Wednesday 13 November 2013

Rice - how it is produced in Nepal

Namaaste!
Rice is the staple food of most Nepali people. Daal Bhaat is the meal most eaten, sometimes twice a day, and is Daal - lentils cooked into a soup/sauce and Bhaat - boiled rice. Of course curry and rice are also frequently eaten. Nepalis also eat 'beaten rice' as a snack and use rice flour for cooking breads and biscuits. The country needs more rice than can be grown, so has to import rice from surrounding countries.  However many people who live in rural areas grow their own, rather than have to spend money buying it to feed their families.

All around the Kathmandu Valley, beyond the city limits, rice is grown in terraces and small fields. This crop is planted, tended and harvested by hand - very labour intensive and much of this work seems to be done by women.

Small rice plants need to be hand planted into very wet soil, and the women wade, calf deep in mud, along the rows, bending to plant the young seedlings. This must be back-breaking work. Some women are experts and can plant up to 100 in a minute! Sadly I have no photographs to show this planting time, as it happened this year before I arrived in Nepal.

Come September the first of the rice is ready to harvest. Rows of people, men and women, anyone available it seems, move across the terraces cutting the plants just above root level. They are then put into small stooks to dry, either balanced upright or leaning against the terrace wall.

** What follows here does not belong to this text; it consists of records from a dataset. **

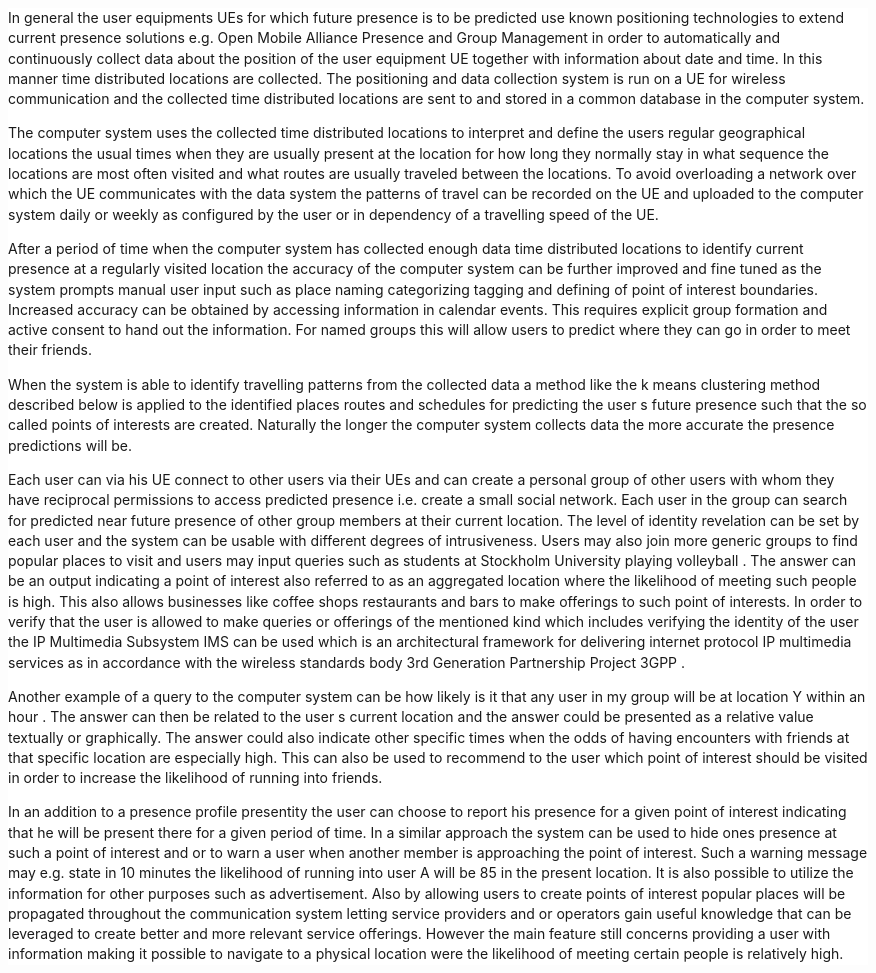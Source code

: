 In general the user equipments UEs for which future presence is to be predicted use known positioning technologies to extend current presence solutions e.g. Open Mobile Alliance Presence and Group Management in order to automatically and continuously collect data about the position of the user equipment UE together with information about date and time. In this manner time distributed locations are collected. The positioning and data collection system is run on a UE for wireless communication and the collected time distributed locations are sent to and stored in a common database in the computer system.

The computer system uses the collected time distributed locations to interpret and define the users regular geographical locations the usual times when they are usually present at the location for how long they normally stay in what sequence the locations are most often visited and what routes are usually traveled between the locations. To avoid overloading a network over which the UE communicates with the data system the patterns of travel can be recorded on the UE and uploaded to the computer system daily or weekly as configured by the user or in dependency of a travelling speed of the UE.

After a period of time when the computer system has collected enough data time distributed locations to identify current presence at a regularly visited location the accuracy of the computer system can be further improved and fine tuned as the system prompts manual user input such as place naming categorizing tagging and defining of point of interest boundaries. Increased accuracy can be obtained by accessing information in calendar events. This requires explicit group formation and active consent to hand out the information. For named groups this will allow users to predict where they can go in order to meet their friends.

When the system is able to identify travelling patterns from the collected data a method like the k means clustering method described below is applied to the identified places routes and schedules for predicting the user s future presence such that the so called points of interests are created. Naturally the longer the computer system collects data the more accurate the presence predictions will be.

Each user can via his UE connect to other users via their UEs and can create a personal group of other users with whom they have reciprocal permissions to access predicted presence i.e. create a small social network. Each user in the group can search for predicted near future presence of other group members at their current location. The level of identity revelation can be set by each user and the system can be usable with different degrees of intrusiveness. Users may also join more generic groups to find popular places to visit and users may input queries such as students at Stockholm University playing volleyball . The answer can be an output indicating a point of interest also referred to as an aggregated location where the likelihood of meeting such people is high. This also allows businesses like coffee shops restaurants and bars to make offerings to such point of interests. In order to verify that the user is allowed to make queries or offerings of the mentioned kind which includes verifying the identity of the user the IP Multimedia Subsystem IMS can be used which is an architectural framework for delivering internet protocol IP multimedia services as in accordance with the wireless standards body 3rd Generation Partnership Project 3GPP .

Another example of a query to the computer system can be how likely is it that any user in my group will be at location Y within an hour . The answer can then be related to the user s current location and the answer could be presented as a relative value textually or graphically. The answer could also indicate other specific times when the odds of having encounters with friends at that specific location are especially high. This can also be used to recommend to the user which point of interest should be visited in order to increase the likelihood of running into friends.

In an addition to a presence profile presentity the user can choose to report his presence for a given point of interest indicating that he will be present there for a given period of time. In a similar approach the system can be used to hide ones presence at such a point of interest and or to warn a user when another member is approaching the point of interest. Such a warning message may e.g. state in 10 minutes the likelihood of running into user A will be 85 in the present location. It is also possible to utilize the information for other purposes such as advertisement. Also by allowing users to create points of interest popular places will be propagated throughout the communication system letting service providers and or operators gain useful knowledge that can be leveraged to create better and more relevant service offerings. However the main feature still concerns providing a user with information making it possible to navigate to a physical location were the likelihood of meeting certain people is relatively high.
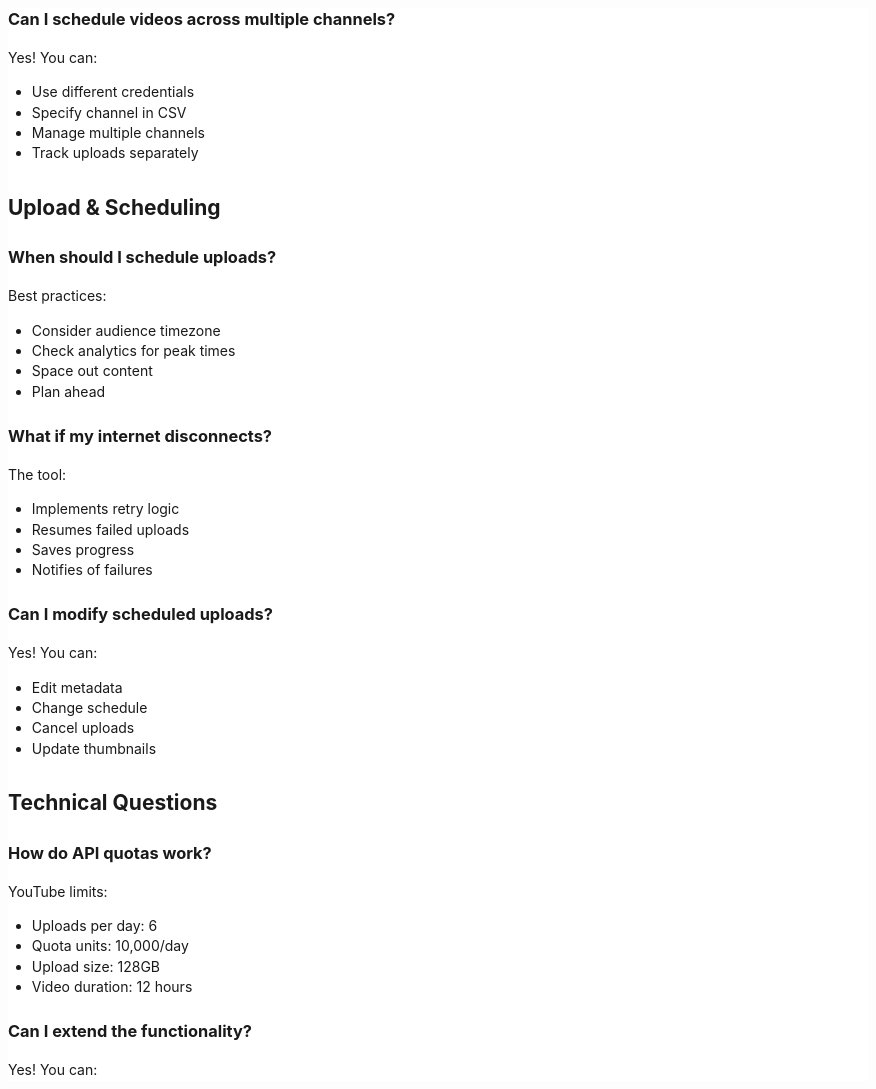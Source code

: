 ### Can I schedule videos across multiple channels?

Yes! You can:

- Use different credentials
- Specify channel in CSV
- Manage multiple channels
- Track uploads separately

## Upload & Scheduling

### When should I schedule uploads?

Best practices:

- Consider audience timezone
- Check analytics for peak times
- Space out content
- Plan ahead

### What if my internet disconnects?

The tool:

- Implements retry logic
- Resumes failed uploads
- Saves progress
- Notifies of failures

### Can I modify scheduled uploads?

Yes! You can:

- Edit metadata
- Change schedule
- Cancel uploads
- Update thumbnails

## Technical Questions

### How do API quotas work?

YouTube limits:

- Uploads per day: 6
- Quota units: 10,000/day
- Upload size: 128GB
- Video duration: 12 hours

### Can I extend the functionality?

Yes! You can:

The next stage, removing the grains from the stem, I have seen done by a small machine powered by a generator. However the rice stalks have to be fed, a few at a time, into the machine, and there are a number of people needed just to keep the machine fed with a steady supply.
In this picture a small machine is removing the grains which then run into sacks.
Many people are needed to supply the machine.
The rice stalks, the straw, are now left to dry thoroughly, so that it can later be used for animal bedding or tinder for fire lighting during the colder months.
Rice straw drying against the wall of the house. In top
right of photo maize heads can be seen drying too.

The grain is spread on large tarpaulins to dry.  I have seen whole village/town squares filled with drying rice, watched over by women who periodically rake the rice to turn it and allow all grains to dry evenly. The village square seems to be a good place as the stone surface holds the warmth and is not damp, but other places are also used. Many houses have rice drying around them, on terraces or paths.




















Winnowing seems to be also done by hand by women.  This is when the chaff, the hard but light cases that surround the grain are removed. A small amount of rice grains are scooped into a flat round basket, then shaken gently so that the lighter husks fall or are blown out. Sometimes small electric fans are used to blow the chaff away, just leaving the useable rice grains.